In bijlage XVII bij Verordening (EG) nr. 1907/2006 wordt de volgende vermelding toegevoegd:

„65.

Anorganische ammoniumzouten

1.

Mogen na 14 juli 2018 niet meer in de handel worden gebracht of worden gebruikt in isolerende mengsels van cellulose of isolerende voorwerpen van cellulose, tenzij de ammoniakemissie uit deze mengsels of voorwerpen onder de in punt 4 gespecificeerde testvoorwaarden resulteert in een concentratie van minder dan 3 ppm, uitgedrukt op basis van volume (2,12 mg/m3).

Een leverancier van een anorganische ammoniumzouten bevattend isolerend mengsel van cellulose moet de ontvanger of consument op de hoogte stellen van de maximaal toelaatbare belasting van het isolerende mengsel van cellulose, uitgedrukt in dikte en densiteit.

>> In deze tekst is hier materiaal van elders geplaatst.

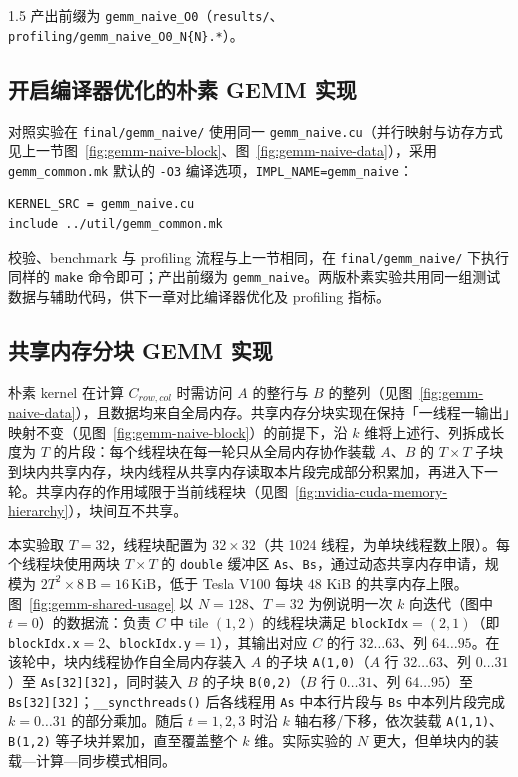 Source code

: \documentclass[zihao=-4]{ctexart}
\begin{document}
\begin{spacing}{1.5}
产出前缀为 \protect\texttt{gemm\_naive\_O0}（\protect\texttt{results/}、\protect\texttt{profiling/gemm\_naive\_O0\_N\{N\}.*}）。

\subsection{开启编译器优化的朴素 GEMM 实现}

对照实验在 \protect\texttt{final/gemm\_naive/} 使用同一 \protect\texttt{gemm\_naive.cu}（并行映射与访存方式见上一节图~\ref{fig:gemm-naive-block}、图~\ref{fig:gemm-naive-data}），采用 \protect\texttt{gemm\_common.mk} 默认的 \protect\texttt{-O3} 编译选项，\protect\texttt{IMPL\_NAME=gemm\_naive}：

\begin{lstlisting}[caption={O3 目录 Makefile（\protect\texttt{gemm\_naive/Makefile}）}]
KERNEL_SRC = gemm_naive.cu
include ../util/gemm_common.mk
\end{lstlisting}

校验、benchmark 与 profiling 流程与上一节相同，在 \protect\texttt{final/gemm\_naive/} 下执行同样的 \protect\texttt{make} 命令即可；产出前缀为 \protect\texttt{gemm\_naive}。两版朴素实验共用同一组测试数据与辅助代码，供下一章对比编译器优化及 profiling 指标。

\subsection{共享内存分块 GEMM 实现}

朴素 kernel 在计算 $C_{row,col}$ 时需访问 $A$ 的整行与 $B$ 的整列（见图~\ref{fig:gemm-naive-data}），且数据均来自全局内存。共享内存分块实现在保持「一线程一输出」映射不变（见图~\ref{fig:gemm-naive-block}）的前提下，沿 $k$ 维将上述行、列拆成长度为 $T$ 的片段：每个线程块在每一轮只从全局内存协作装载 $A$、$B$ 的 $T\times T$ 子块到块内共享内存，块内线程从共享内存读取本片段完成部分积累加，再进入下一轮。共享内存的作用域限于当前线程块（见图~\ref{fig:nvidia-cuda-memory-hierarchy}），块间互不共享。

本实验取 $T=32$，线程块配置为 $32\times32$（共 1024 线程，为单块线程数上限）。每个线程块使用两块 $T\times T$ 的 \protect\texttt{double} 缓冲区 \protect\texttt{As}、\protect\texttt{Bs}，通过动态共享内存申请，规模为 $2T^2\times 8\,\mathrm{B}=16\,\mathrm{KiB}$，低于 Tesla V100 每块 48 KiB 的共享内存上限。图~\ref{fig:gemm-shared-usage} 以 $N=128$、$T=32$ 为例说明一次 $k$ 向迭代（图中 $t=0$）的数据流：负责 $C$ 中 tile $(1,2)$ 的线程块满足 \protect\texttt{blockIdx}$=(2,1)$（即 \protect\texttt{blockIdx.x}$=2$、\protect\texttt{blockIdx.y}$=1$），其输出对应 $C$ 的行 $32\ldots63$、列 $64\ldots95$。在该轮中，块内线程协作自全局内存装入 $A$ 的子块 \protect\texttt{A(1,0)}（$A$ 行 $32\ldots63$、列 $0\ldots31$）至 \protect\texttt{As[32][32]}，同时装入 $B$ 的子块 \protect\texttt{B(0,2)}（$B$ 行 $0\ldots31$、列 $64\ldots95$）至 \protect\texttt{Bs[32][32]}；\protect\texttt{\_\_syncthreads()} 后各线程用 \protect\texttt{As} 中本行片段与 \protect\texttt{Bs} 中本列片段完成 $k=0\ldots31$ 的部分乘加。随后 $t=1,2,3$ 时沿 $k$ 轴右移/下移，依次装载 \protect\texttt{A(1,1)}、\protect\texttt{B(1,2)} 等子块并累加，直至覆盖整个 $k$ 维。实际实验的 $N$ 更大，但单块内的装载—计算—同步模式相同。


\end{spacing}
\end{document}
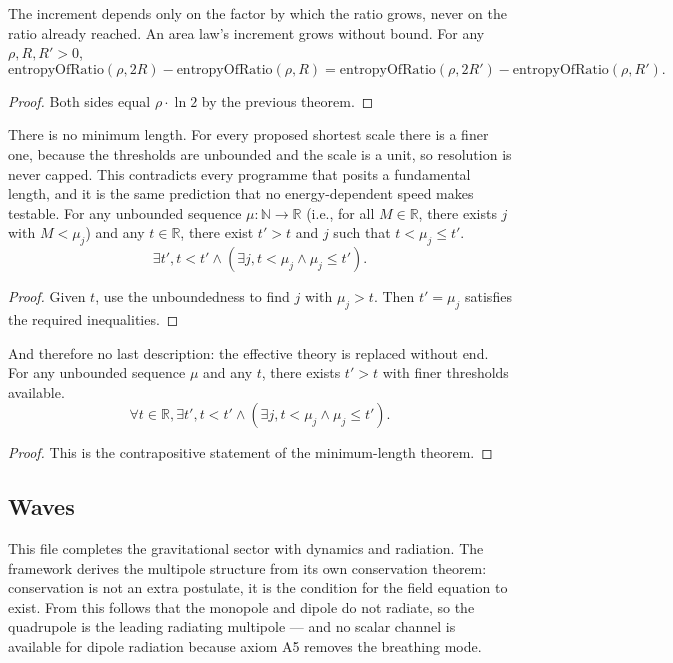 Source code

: \begin{theorem}
The increment depends only on the factor by which the ratio grows, never on the ratio already reached. An area law's increment grows without bound. For any $\rho, R, R' > 0$,
\[
\text{entropyOfRatio}(\rho, 2R) - \text{entropyOfRatio}(\rho, R) = \text{entropyOfRatio}(\rho, 2R') - \text{entropyOfRatio}(\rho, R').
\]
\begin{proof}
Both sides equal $\rho \cdot \ln 2$ by the previous theorem.
\end{proof}
\end{theorem}

\begin{theorem}
There is no minimum length. For every proposed shortest scale there is a finer one, because the thresholds are unbounded and the scale is a unit, so resolution is never capped. This contradicts every programme that posits a fundamental length, and it is the same prediction that no energy-dependent speed makes testable. For any unbounded sequence $\mu : \mathbb{N} \to \mathbb{R}$ (i.e., for all $M \in \mathbb{R}$, there exists $j$ with $M < \mu_j$) and any $t \in \mathbb{R}$, there exist $t' > t$ and $j$ such that $t < \mu_j \leq t'$.
\[
\exists t', t < t' \wedge (\exists j, t < \mu_j \wedge \mu_j \leq t').
\]
\begin{proof}
Given $t$, use the unboundedness to find $j$ with $\mu_j > t$. Then $t' = \mu_j$ satisfies the required inequalities.
\end{proof}
\end{theorem}

\begin{theorem}
And therefore no last description: the effective theory is replaced without end. For any unbounded sequence $\mu$ and any $t$, there exists $t' > t$ with finer thresholds available.
\[
\forall t \in \mathbb{R}, \exists t', t < t' \wedge (\exists j, t < \mu_j \wedge \mu_j \leq t').
\]
\begin{proof}
This is the contrapositive statement of the minimum-length theorem.
\end{proof}
\end{theorem}

\subsection{Waves}

This file completes the gravitational sector with dynamics and radiation. The framework derives the multipole structure from its own conservation theorem: conservation is not an extra postulate, it is the condition for the field equation to exist. From this follows that the monopole and dipole do not radiate, so the quadrupole is the leading radiating multipole — and no scalar channel is available for dipole radiation because axiom A5 removes the breathing mode.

Een downstreamgebruiker van een anorganische ammoniumzouten bevattend isolerend mengsel van cellulose moet ervoor zorgen dat de door de leverancier meegedeelde maximaal toelaatbare belasting niet wordt overschreden.

2.

Bij wijze van uitzondering is punt 1 niet van toepassing op het in de handel brengen van isolerende mengsels van cellulose die uitsluitend bestemd zijn voor de productie van isolerende voorwerpen van cellulose, of op het gebruik van die mengsels bij de productie van isolerende voorwerpen van cellulose.

3.

In het geval van een lidstaat die op 14 juli 2016 beschikt over voorlopige nationale maatregelen die krachtens artikel 129, lid 2, onder a), door de Commissie zijn goedgekeurd, zijn de bepalingen van de leden 1 en 2 met ingang van die datum van toepassing.

4.

De naleving van de in punt 1, eerste alinea, gespecificeerde emissiegrenswaarde moet worden aangetoond overeenkomstig de technische specificatie CEN/TS 16516, met de volgende aanpassingen:

a)

de duur van de test bedraagt ten minste 14 dagen, in plaats van 28 dagen;

b)

gedurende de test moet de emissie van ammoniakgas ten minste een maal per dag worden gemeten;

c)

de emissiegrenswaarde mag niet worden bereikt of overschreden voor elke tijdens de test verrichte meting;

d)

de relatieve vochtigheid bedraagt 90 %, in plaats van 50 %;

e)

er moet een geschikte methode voor het meten van de emissie van ammoniakgas worden gebruikt;

f)

de belasting, uitgedrukt in dikte en densiteit, wordt geregistreerd gedurende de bemonstering van de te testen isolerende mengsels of voorwerpen van cellulose.”